You didn't really lose any money. You just paid your taxes with it. But I see the point. You could have been home that day and made the $200 on UI.
These are the little things we do because we are hired to do them. Yeah, working part of a week almost never gets you ahead of unemployment, but the bottom line is that you got hired to work a job. You worked the job. That $180 actually counted as $200 in wages toward your next unemployment claim, so it wasn't totally for nothing that you put in those 8 hours.
Let's step back a little and see the Big Picture for a moment.
Unc has a long distinguished career as a first-string tech. For all I know, so does everyone here. But the days are gone when you can work two or three outages a year and still wish you had more time off. The plan of working a small circuit of plants - where you go every time and are remembered - doesn't work anymore. Now, the reality sets in that, although you have worked at a particular plant for 12 straight outages, you may not have actually been all that important to their success, and all the whining and demanding you do on the phone will not change that. There has to be more coming from you than what you want.

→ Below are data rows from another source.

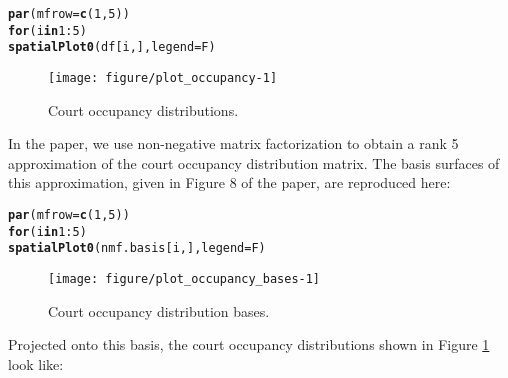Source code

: \documentclass{article}\usepackage[]{graphicx}\usepackage[]{color}
\makeatletter
\def\maxwidth{ %
  \ifdim\Gin@nat@width>\linewidth
    \linewidth
  \else
    \Gin@nat@width
  \fi
}
\newcommand{\hlnum}[1]{\textcolor[rgb]{0.686,0.059,0.569}{#1}}%
\newcommand{\hlopt}[1]{\textcolor[rgb]{0,0,0}{#1}}%
\newcommand{\hlstd}[1]{\textcolor[rgb]{0.345,0.345,0.345}{#1}}%
\newcommand{\hlkwa}[1]{\textcolor[rgb]{0.161,0.373,0.58}{\textbf{#1}}}%
\newcommand{\hlkwc}[1]{\textcolor[rgb]{0.333,0.667,0.333}{#1}}%
\newcommand{\hlkwd}[1]{\textcolor[rgb]{0.737,0.353,0.396}{\textbf{#1}}}%
\newenvironment{kframe}{%
 \def\at@end@of@kframe{}%
 \ifinner\ifhmode%
  \def\at@end@of@kframe{\end{minipage}}%
  \begin{minipage}{\columnwidth}%
 \fi\fi%
 \def\FrameCommand##1{\hskip\@totalleftmargin \hskip-\fboxsep
 \colorbox{shadecolor}{##1}\hskip-\fboxsep
     \hskip-\linewidth \hskip-\@totalleftmargin \hskip\columnwidth}%
 \MakeFramed {\advance\hsize-\width
   \@totalleftmargin\z@ \linewidth\hsize
   \@setminipage}}%
 {\par\unskip\endMakeFramed%
 \at@end@of@kframe}
\newenvironment{knitrout}{}{} %
\makeatother
\begin{document}
\begin{knitrout}\footnotesize
{}\color{fgcolor}\begin{kframe}
\begin{alltt}
\hlkwd{par}\hlstd{(}\hlkwc{mfrow}\hlstd{=}\hlkwd{c}\hlstd{(}\hlnum{1}\hlstd{,}\hlnum{5}\hlstd{))}
\hlkwa{for}\hlstd{(i} \hlkwa{in} \hlnum{1}\hlopt{:}\hlnum{5}\hlstd{)}
  \hlkwd{spatialPlot0}\hlstd{(df[i, ],} \hlkwc{legend}\hlstd{=F)}
\end{alltt}
\end{kframe}\begin{figure}[H]

{\centering \texttt{[image: figure/plot\_occupancy-1]} 

}

\caption[Court occupancy distributions]{Court occupancy distributions.}\label{fig:plot_occupancy}
\end{figure}


\end{knitrout}

In the paper, we use non-negative matrix factorization to obtain a rank 5 approximation of the court occupancy distribution matrix. The basis surfaces of this approximation, given in Figure 8 of the paper, are reproduced here:

\begin{knitrout}\footnotesize
{}\color{fgcolor}\begin{kframe}
\begin{alltt}
\hlkwd{par}\hlstd{(}\hlkwc{mfrow}\hlstd{=}\hlkwd{c}\hlstd{(}\hlnum{1}\hlstd{,}\hlnum{5}\hlstd{))}
\hlkwa{for}\hlstd{(i} \hlkwa{in} \hlnum{1}\hlopt{:}\hlnum{5}\hlstd{)}
  \hlkwd{spatialPlot0}\hlstd{(nmf.basis[i, ],} \hlkwc{legend}\hlstd{=F)}
\end{alltt}
\end{kframe}\begin{figure}[H]

{\centering \texttt{[image: figure/plot\_occupancy\_bases-1]} 

}

\caption[Court occupancy distribution bases]{Court occupancy distribution bases.}\label{fig:plot_occupancy_bases}
\end{figure}


\end{knitrout}

Projected onto this basis, the court occupancy distributions shown in Figure \ref{fig:plot_occupancy} look like:
\end{document}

If you want to go to a SC, go ahead, but do it BEFORE the staffing process is done. Let him know that you would really appreciate a word from him when the time comes to fill the slots at the next outage. But if you have already been told by the office that the outage is staffed, you waited too long and you are now in the mode of being the pushy, selfish, all-for-me kind of tech that nobody wants to help out.
Yes, a lot of the recruiters are new. They don't know Jim-Bob from Bo Diddley. That does not meant that you should circumvent them. If a SC knows more about what the staffing needs at a site are than the recruiter does, YOU are NOT the first person he needs to tell. When a SC knows what a recruiter does not know, it is his job to tell the recruiter.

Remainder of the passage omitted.